There are a few different ways of visualizing audio. The two that I will focus on here are the Oscilloscope and the Spectroscope. Both of these are originally based on physical instruments, but both can be implemented in software and operate on audio samples in the same way as real waveforms.
An oscilloscope is used to view the waveforms themselves, very similarly to the manual plotting that was done in the Generating Waves section. I used a pre-made WebAudio oscilloscope called Wavy Jones in the demo below to visualize the generated waveforms. It works by using the WebAudio AnalyserNode
, a node that performs Fast Fourier Transforms on incoming audio signals to facilitate visualizations just like this.
Here's an example of the output of the oscilloscope, showing how the waves morph between sine and square waves as the mix between the two dimensions is modulated up and down:
All sound is made up of different combinations of sine waves - this is known as the Fourier Series. The Fast Fourier Transform is an algorithm for decomposing signals into their composite frequencies, showing the intensity of each underlying sine wave that makes it up. By applying this transform repeatedly and plotting the intensities of the different frequencies along the y axis, tiling different samples over time along the x axis, a spectrogram can be produced:
In this spectrogram, recorded from a synthesizer playing different notes, the frequency increases going from top to bottom. The top line is the fundamental frequency - it's the frequency of the note that's being played. All of the lines below it are harmonics - they are produced as a result of the non-sinusidal parts of the waveform. In most signals, there are an infinite number of harmonics, but they grow increasingly weak as they grow further from the fundamental.
Spectrograms are useful for seeing these harmonics and visualizing the impact of filters and other digital signal processing effects.

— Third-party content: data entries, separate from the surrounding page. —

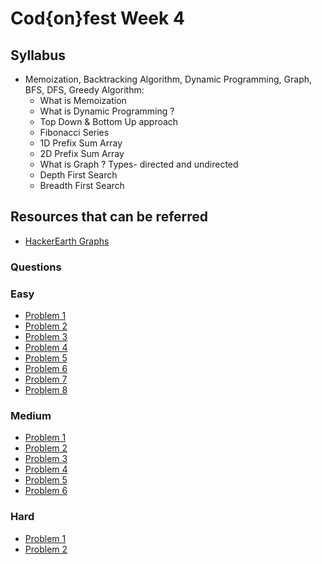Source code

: # Cod{on}fest Week 4

## Syllabus

+ Memoization, Backtracking Algorithm, Dynamic Programming, Graph, BFS, DFS, Greedy Algorithm:
    * What is Memoization
    * What is Dynamic Programming ?
    * Top Down & Bottom Up approach
    * Fibonacci Series
    * 1D Prefix Sum Array
    * 2D Prefix Sum Array
    * What is Graph ? Types- directed and undirected
    * Depth First Search
    * Breadth First Search 

## Resources that can be referred

* [HackerEarth Graphs](https://www.hackerearth.com/practice/algorithms/graphs/depth-first-search/tutorial/) 

### Questions

### Easy

* [Problem 1](https://www.codechef.com/problems/ALTARAY)
* [Problem 2](https://www.codechef.com/problems/DELISH )
* [Problem 3](https://www.codechef.com/problems/DBOY) 
* [Problem 4](https://www.hackerrank.com/challenges/coin-change/problem )
* [Problem 5](https://www.hackerrank.com/challenges/unbounded-knapsack/problem )
* [Problem 6](https://www.hackerrank.com/challenges/dynamic-programming-classics-the-longest-common-subsequence/problem) 
* [Problem 7](https://leetcode.com/problems/maximum-subarray/) 
* [Problem 8](https://leetcode.com/problems/is-subsequence/) 

### Medium 

* [Problem 1](https://leetcode.com/problems/minimum-path-sum/ )
* [Problem 2](https://leetcode.com/problems/maximum-length-of-repeated-subarray/ )
* [Problem 3](https://leetcode.com/problems/counting-bits/ )
* [Problem 4](https://www.interviewbit.com/problems/combinations/) 
* [Problem 5](https://www.interviewbit.com/problems/subset/ )
* [Problem 6](https://leetcode.com/problems/jump-game/) 

### Hard 

* [Problem 1](https://codeforces.com/problemset/problem/217/A )
* [Problem 2](https://codeforces.com/problemset/problem/246/D )
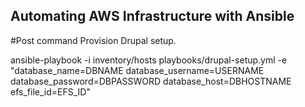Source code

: ## Automating AWS Infrastructure with Ansible

#Post command
Provision Drupal setup.

ansible-playbook -i inventory/hosts playbooks/drupal-setup.yml -e "database_name=DBNAME database_username=USERNAME database_password=DBPASSWORD database_host=DBHOSTNAME efs_file_id=EFS_ID"
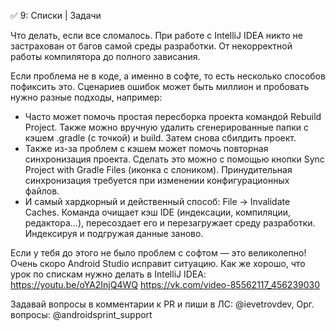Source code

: ✅ 9: Списки | Задачи

Что делать, если все сломалось. При работе с IntelliJ IDEA никто не застрахован от багов самой среды разработки. От
некорректной работы компилятора до полного зависания.

Если проблема не в коде, а именно в софте, то есть несколько способов пофиксить это. Сценариев ошибок может быть миллион
и пробовать нужно разные подходы, например:

- Часто может помочь простая пересборка проекта командой Rebuild Project. Также можно вручную удалить сгенерированные
  папки с кэшем .gradle (с точкой) и build. Затем снова сбилдить проект.
- Также из-за проблем с кэшем может помочь повторная синхронизация проекта. Сделать это можно с помощью кнопки Sync
  Project with Gradle Files (иконка с слоником). Принудительная синхронизация требуется при изменении конфигурационных
  файлов.
- И самый хардкорный и действенный способ: File → Invalidate Caches. Команда очищает кэш IDE (индексации, компиляции,
  редактора…), пересоздает его и перезагружает среду разработки. Индексируя и подгружая данные заново.

Если у тебя до этого не было проблем с софтом — это великолепно! Очень скоро Android Studio исправит ситуацию. Как же
хорошо, что урок по спискам нужно делать в IntelliJ IDEA:
https://youtu.be/oYA2InjQ4WQ
https://vk.com/video-85562117_456239030

Задавай вопросы в комментарии к PR и пиши в ЛС:
@ievetrovdev, Орг. вопросы: @androidsprint_support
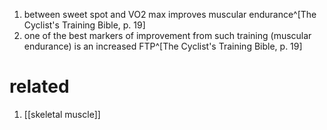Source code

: 1. between sweet spot and VO2 max improves muscular endurance^[The Cyclist's Training Bible, p. 19]
2. one of the best markers of improvement from such training (muscular endurance) is an increased FTP^[The Cyclist's Training Bible, p. 19]
# related
1. [[skeletal muscle]]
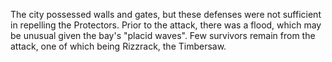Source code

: The city possessed walls and gates, but these defenses were not sufficient in repelling the Protectors. Prior to the attack, there was a flood, which may be unusual given the bay's "placid waves". Few survivors remain from the attack, one of which being Rizzrack, the  Timbersaw.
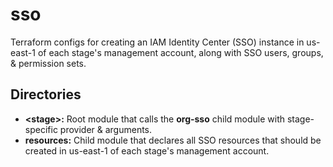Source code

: # sso

Terraform configs for creating an IAM Identity Center (SSO) instance in us-east-1 of each stage's management account, along with SSO users, groups, & permission sets.

## Directories

- **\<stage\>:** Root module that calls the **org-sso** child module with stage-specific provider & arguments.
- **resources:** Child module that declares all SSO resources that should be created in us-east-1 of each stage's management account.
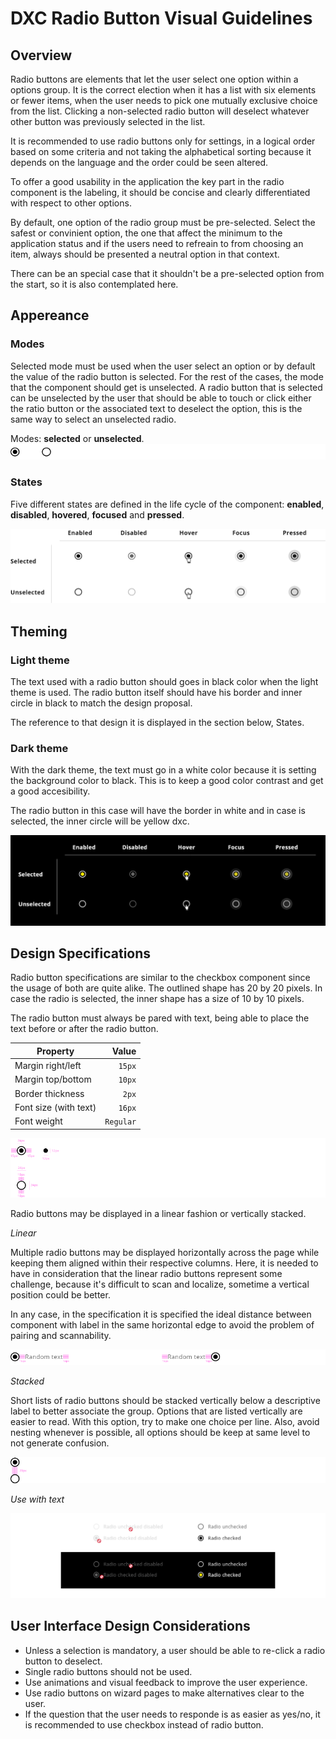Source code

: # DXC Radio Button Visual Guidelines

## Overview

Radio buttons are elements that let the user select one option within a options group. It is the correct election when it has a list with six elements or fewer items, when the user needs to pick one mutually exclusive choice from the list.
Clicking a non-selected radio button will deselect whatever other button was previously selected in the list.

It is recommended to use radio buttons only for settings, in a logical order based on some criteria and not taking the alphabetical sorting because it depends on the language and the order could be seen altered.

To offer a good usability in the application the key part in the radio component is the labeling, it should be concise and clearly differentiated with respect to other options. 

By default, one option of the radio group must be pre-selected. Select the safest or convinient option, the one that affect the minimum to the application status and if the users need to refreain to from choosing an item, always should be presented a neutral option in that context.

There can be an special case that it shouldn't be a pre-selected option from the start, so it is also contemplated here.

## Appereance

### Modes

Selected mode must be used when the user select an option or by default the value of the radio button is selected. For the rest of the cases, the mode that the component should get is unselected. A radio button that is selected can be unselected by the user that should be able to touch or click either the ratio button or the associated text to deselect the option, this is the same way to select an unselected radio.

Modes: __selected__ or __unselected__.
![Radio button modes](images/radio_modes.png)

### States

Five different states are defined in the life cycle of the component: __enabled__, __disabled__, __hovered__, __focused__ and __pressed__.

![Radio button states](images/radio_states.png)

## Theming

### Light theme

The text used with a radio button should goes in black color when the light theme is used. The radio button itself should have his border and inner circle in black to match the design proposal.

The reference to that design it is displayed in the section below, States.

### Dark theme

With the dark theme, the text must go in a white color because it is setting the background color to black. This is to keep a good color contrast and get a good accesibility.

The radio button in this case will have the border in white and in case is selected, the inner circle will be yellow dxc.

![Radio button dark theme](images/radio_dark.png)

## Design Specifications

Radio button specifications are similar to the checkbox component since the usage of both are quite alike.
The outlined shape has 20 by 20 pixels. In case the radio is selected, the inner shape has a size of 10 by 10 pixels.

The radio button must always be pared with text, being able to place the text before or after the radio button.

| Property           | Value|
|--------------------|------:|
| Margin right/left  | `15px`|
| Margin top/bottom  | `10px`|
| Border thickness   | `2px` |
| Font size (with text)| `16px` |
| Font weight        | `Regular` |

![Radio button specifications](images/radio_specs.png)

Radio buttons may be displayed in a linear fashion or vertically stacked.

*Linear*

Multiple radio buttons may be displayed horizontally across the page while keeping them aligned within their respective columns. Here, it is needed to have in consideration that the linear radio buttons represent some challenge, because it's difficult to scan and localize, sometime a vertical position could be better.

In any case, in the specification it is specified the ideal distance between component with label in the same horizontal edge to avoid the problem of pairing and scannability.

![Radio button linear layout](images/radio_linear.png)

*Stacked*

Short lists of radio buttons should be stacked vertically below a descriptive label to better associate the group. Options that are listed vertically are easier to read. 
With this option, try to make one choice per line. Also, avoid nesting whenever is possible, all options should be keep at same level to not generate confusion.

![Radio button stacked layout](images/radio_stacked.png)

*Use with text*

![Radio with text in different scenarios](images/radio_text.png)

## User Interface Design Considerations

- Unless a selection is mandatory, a user should be able to re-click a radio button to deselect.
- Single radio buttons should not be used.
- Use animations and visual feedback to improve the user experience.
- Use radio buttons on wizard pages to make alternatives clear to the user.
- If the question that the user needs to responde is as easier as yes/no, it is recommended to use checkbox instead of radio button.


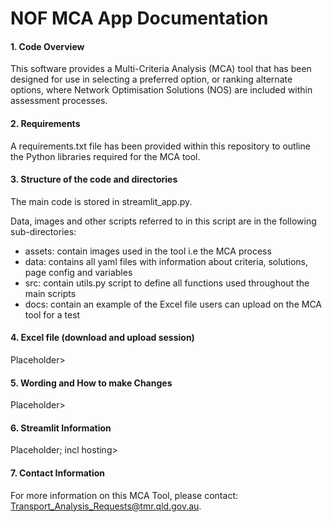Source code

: # NOF MCA App Documentation
#### 1. Code Overview
This software provides a Multi-Criteria Analysis (MCA) tool that has been designed for use in selecting a preferred option, or ranking alternate options, where Network Optimisation Solutions (NOS) are included within assessment processes.

#### 2. Requirements
A requirements.txt file has been provided within this repository to outline the Python libraries required for the MCA tool.

#### 3. Structure of the code and directories
The main code is stored in streamlit_app.py. 

Data, images and other scripts referred to in this script are in the following sub-directories:
- assets: contain images used in the tool i.e the MCA process 
- data: contains all yaml files with information about criteria, solutions, page config and variables 
- src: contain utils.py script to define all functions used throughout the main scripts
- docs: contain an example of the Excel file users can upload on the MCA tool for a test

#### 4. Excel file (download and upload session)
Placeholder>

#### 5. Wording and How to make Changes
Placeholder>

#### 6. Streamlit Information
Placeholder; incl hosting>

#### 7. Contact Information

For more information on this MCA Tool, please contact: Transport_Analysis_Requests@tmr.qld.gov.au.
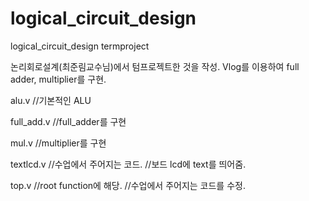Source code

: # logical_circuit_design
logical_circuit_design termproject

논리회로설계(최준림교수님)에서 텀프로젝트한 것을 작성.
Vlog를 이용하여 full adder, multiplier를 구현. 

alu.v
//기본적인 ALU

full_add.v
//full_adder를 구현

mul.v
//multiplier를 구현

textlcd.v
//수업에서 주어지는 코드.
//보드 lcd에 text를 띄어줌.

top.v
//root function에 해당.
//수업에서 주어지는 코드를 수정.
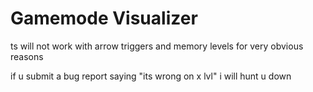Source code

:# Gamemode Visualizer

ts will not work with arrow triggers and memory levels for very obvious reasons

if u submit a bug report saying "its wrong on x lvl" i will hunt u down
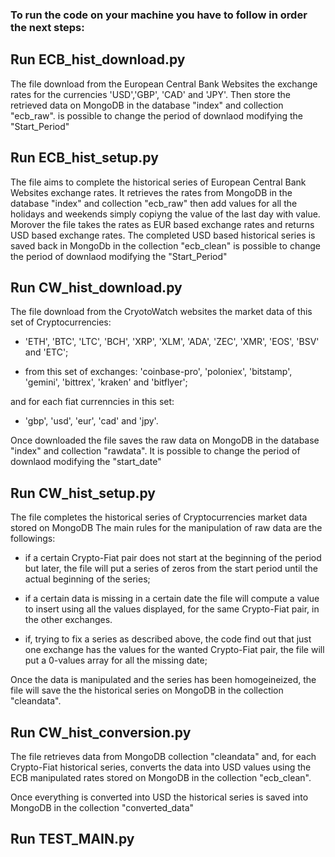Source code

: ### To run the code on your machine you have to follow in order the next steps:

## Run ECB_hist_download.py

The file download from the European Central Bank Websites the exchange rates for the currencies 'USD','GBP', 'CAD' and 'JPY'. Then store the retrieved data on MongoDB in the database "index" and collection "ecb_raw". is possible to change the period of downlaod modifying the "Start_Period"

##  Run ECB_hist_setup.py

The file aims to complete the historical series of European Central Bank Websites exchange rates.
It retrieves the rates from MongoDB in the database "index" and collection "ecb_raw" then add values for all the holidays and weekends simply copiyng the value of the last day with value. 
Morover the file takes the rates as EUR based exchange rates and returns USD based exchange rates.
The completed USD based historical series is saved back in MongoDb in the collection "ecb_clean" is possible to change the period of downlaod modifying the "Start_Period"

##  Run CW_hist_download.py

The file download from the CryotoWatch websites the market data of this set of Cryptocurrencies: 

* 'ETH', 'BTC', 'LTC', 'BCH', 'XRP', 'XLM', 'ADA', 'ZEC', 'XMR', 'EOS', 'BSV' and 'ETC';

* from this set of exchanges: 'coinbase-pro', 'poloniex', 'bitstamp', 'gemini', 'bittrex', 'kraken' and 'bitflyer';

and for each fiat currenncies in this set:

* 'gbp', 'usd', 'eur', 'cad' and 'jpy'.

Once downloaded the file saves the raw data on MongoDB in the database "index" and collection "rawdata". It is possible to change the period of downlaod modifying the "start_date"

## Run CW_hist_setup.py

The file completes the historical series of Cryptocurrencies market data stored on MongoDB
The main rules for the manipulation of raw data are the followings:

* if a certain Crypto-Fiat pair does not start at the beginning of the period but later, the file will put a series of zeros from the start period until the actual beginning of the series;

* if a certain data is missing in a certain date the file will compute a value to insert using all the values displayed, for the same Crypto-Fiat pair, in the other exchanges.

* if, trying to fix a series as described above, the code find out that just one exchange has the values for the wanted Crypto-Fiat pair, the file will put a 0-values array for all the missing date;

Once the data is manipulated and the series has been homogeineized, the file will save the the historical series on MongoDB in the collection "cleandata".

## Run CW_hist_conversion.py

The file retrieves data from MongoDB collection "cleandata" and, for each Crypto-Fiat historical series, converts the data into USD values using the ECB manipulated rates stored on MongoDB in  the collection "ecb_clean".

Once everything is converted into USD the historical series is saved into MongoDB in the collection "converted_data"

## Run TEST_MAIN.py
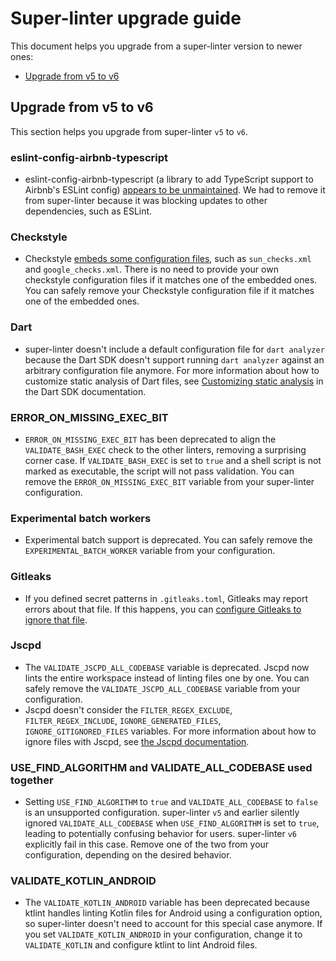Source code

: # Super-linter upgrade guide

This document helps you upgrade from a super-linter version to newer ones:

- [Upgrade from v5 to v6](#upgrade-from-v5-to-v6)

## Upgrade from v5 to v6

This section helps you upgrade from super-linter `v5` to `v6`.

### eslint-config-airbnb-typescript

- eslint-config-airbnb-typescript (a library to add TypeScript support to
  Airbnb's ESLint config)
  [appears to be unmaintained](https://github.com/iamturns/eslint-config-airbnb-typescript/issues/314).
  We had to remove it from super-linter because it was blocking updates to other
  dependencies, such as ESLint.

### Checkstyle

- Checkstyle
  [embeds some configuration files](https://checkstyle.sourceforge.io/cmdline.html#Command_line_usage),
  such as `sun_checks.xml` and `google_checks.xml`. There is no need to provide
  your own checkstyle configuration files if it matches one of the embedded
  ones. You can safely remove your Checkstyle configuration file if it matches
  one of the embedded ones.

### Dart

- super-linter doesn't include a default configuration file for `dart analyzer`
  because the Dart SDK doesn't support running `dart analyzer` against an
  arbitrary configuration file anymore. For more information about how to
  customize static analysis of Dart files, see
  [Customizing static analysis](https://dart.dev/tools/analysis) in the Dart SDK
  documentation.

### ERROR_ON_MISSING_EXEC_BIT

- `ERROR_ON_MISSING_EXEC_BIT` has been deprecated to align the
  `VALIDATE_BASH_EXEC` check to the other linters, removing a surprising corner
  case. If `VALIDATE_BASH_EXEC` is set to `true` and a shell script is not
  marked as executable, the script will not pass validation. You can remove the
  `ERROR_ON_MISSING_EXEC_BIT` variable from your super-linter configuration.

### Experimental batch workers

- Experimental batch support is deprecated. You can safely remove the
  `EXPERIMENTAL_BATCH_WORKER` variable from your configuration.

### Gitleaks

- If you defined secret patterns in `.gitleaks.toml`, Gitleaks may report errors
  about that file. If this happens, you can
  [configure Gitleaks to ignore that file](https://github.com/gitleaks/gitleaks/tree/master?tab=readme-ov-file#gitleaksignore).

### Jscpd

- The `VALIDATE_JSCPD_ALL_CODEBASE` variable is deprecated. Jscpd now lints the
  entire workspace instead of linting files one by one. You can safely remove
  the `VALIDATE_JSCPD_ALL_CODEBASE` variable from your configuration.
- Jscpd doesn't consider the `FILTER_REGEX_EXCLUDE`, `FILTER_REGEX_INCLUDE`,
  `IGNORE_GENERATED_FILES`, `IGNORE_GITIGNORED_FILES` variables. For more
  information about how to ignore files with Jscpd, see
  [the Jscpd documentation](https://github.com/kucherenko/jscpd/tree/master/packages/jscpd).

### USE_FIND_ALGORITHM and VALIDATE_ALL_CODEBASE used together

- Setting `USE_FIND_ALGORITHM` to `true` and `VALIDATE_ALL_CODEBASE` to `false`
  is an unsupported configuration. super-linter `v5` and earlier silently
  ignored `VALIDATE_ALL_CODEBASE` when `USE_FIND_ALGORITHM` is set to `true`,
  leading to potentially confusing behavior for users. super-linter `v6`
  explicitly fail in this case. Remove one of the two from your configuration,
  depending on the desired behavior.

### VALIDATE_KOTLIN_ANDROID

- The `VALIDATE_KOTLIN_ANDROID` variable has been deprecated because ktlint
  handles linting Kotlin files for Android using a configuration option, so
  super-linter doesn't need to account for this special case anymore. If you
  set `VALIDATE_KOTLIN_ANDROID` in your configuration, change it to
  `VALIDATE_KOTLIN` and configure ktlint to lint Android files.
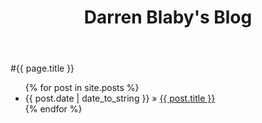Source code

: ﻿---
layout: default
title: Darren Blaby's Blog
---
#{{ page.title }}
<ul class="posts">
{% for post in site.posts %}
	<li><span>{{ post.date | date_to_string }}</span> » <a href="{{ post.url }}" title="{{ post.title }}">{{ post.title }}</a></li>
{% endfor %}
</ul>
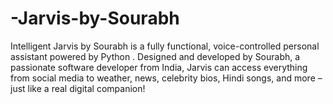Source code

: # -Jarvis-by-Sourabh
Intelligent Jarvis by Sourabh is a fully functional, voice-controlled personal assistant powered by Python . Designed and developed by Sourabh, a passionate software developer from India, Jarvis can access everything from social media to weather, news, celebrity bios, Hindi songs, and more – just like a real digital companion!
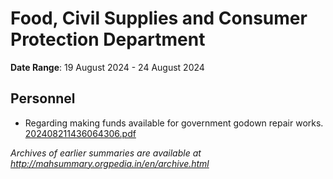 # Food, Civil Supplies and Consumer Protection Department

**Date Range**: 19 August 2024 - 24 August 2024


## Personnel
- Regarding making funds available for government godown repair works.\
  [202408211436064306.pdf](https://gr.maharashtra.gov.in/Site/Upload/Government%20Resolutions/English/202408211436064306.pdf)


*Archives of earlier summaries are available at http://mahsummary.orgpedia.in/en/archive.html*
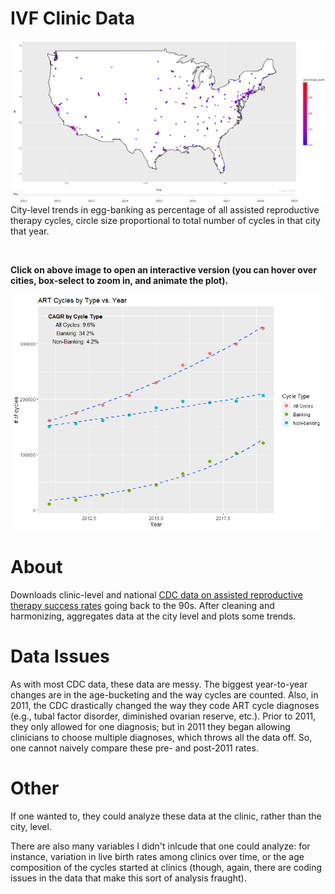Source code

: # IVF Clinic Data

<img src="banking_map_static.PNG">
City-level trends in egg-banking as percentage of all assisted reproductive therapy cycles, circle size proportional to total number of cycles in that city that year.

&nbsp;

**Click on above image to open an interactive version (you can hover over cities, box-select to zoom in, and animate the plot).**

<img src=cycle_by_type_vs_year.png>

# About
Downloads clinic-level and national [CDC data on assisted reproductive therapy success rates](https://www.cdc.gov/art/artdata/index.html) going back to the 90s. After cleaning and harmonizing, aggregates data at the city level and plots some trends. 

# Data Issues
As with most CDC data, these data are messy. The biggest year-to-year changes are in the age-bucketing and the way cycles are counted. Also, in 2011, the CDC drastically changed the way they code ART cycle diagnoses (e.g., tubal factor disorder, diminished ovarian reserve, etc.). Prior to 2011, they only allowed for one diagnosis; but in 2011 they began allowing clinicians to choose multiple diagnoses, which throws all the data off. So, one cannot naively compare these pre- and post-2011 rates.

# Other
If one wanted to, they could analyze these data at the clinic, rather than the city, level. 

There are also many variables I didn't inlcude that one could analyze: for instance, variation in live birth rates among clinics over time, or the age composition of the cycles started at clinics (though, again, there are coding issues in the data that make this sort of analysis fraught).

I implemented one from scratch as part of my web synth project - also using Rust/Wasm - and plan on releasing a blog post detailing how I did that soon, so stay tuned if you're interested!
FM Synthesis, which stands for Frequency Modulation Synthesis, is a technique by which new sounds can be produced by modulating the frequency of an oscillator with another oscillator. It allows really neat noises to be produced and has a very distinctive sound.
As it turns out, it's possible to implement a form of FM synthesis by modulating the mix parameter very rapidly. It's not exactly the same thing as pure FM synthesis with two oscillators, but it's definitely got that distinctive FM sound. You can try it in the demo below - just check the "connect oscillator" box and then crank up the oscillator frequency anywhere past 50hz. This has the effect of modulating the mix between the two dimensions very rapidly, causing emergent frequencies to develop based off of the frequency of the modulating oscillator.
What's even more interesting to me is that changing the oscillator waveform has the effect of changing the timbre of the resulting sound to match what would normally be produced by a non-FM oscillator of that waveform. I don't know exactly what's going on to cause this, but it's really cool in any case.
Using all of the pieces that we put together along the way, I put together a small demo that shows everything off. The UI below controls the wavetable synthesizer, allowing you to play with different mix values between the dimensions. There's also the option to connect an oscillator to the param controlling the mix between the two dimensions.
NOTE: I'd avoid touching the frequency knob, at least right away; the oscilloscope implementation is tuned to lock to the frequency it's pre-set at; other frequencies will drift across rapidly and be difficult to see.
Also, be careful with the volume knob! I don't know what it is about WebAudio, but it seems to be able to bypass any kind of global volume restrictions that exist on any computer I run it on; I've blasted my ears many times by accident, which is why I start the volume out at a conservative 2.5% (I've clamped the range to 50% of maximum due to just how loud it can get)
The full source code for the demo can be found here: https://github.com/Ameobea/homepage/tree/master/src/components/WavetableDemo
Although we've created a fully-functional wavetable, it's quite minimal and lacks many of the finer features that are important to a high-quality synthesizer suitable for use in making music.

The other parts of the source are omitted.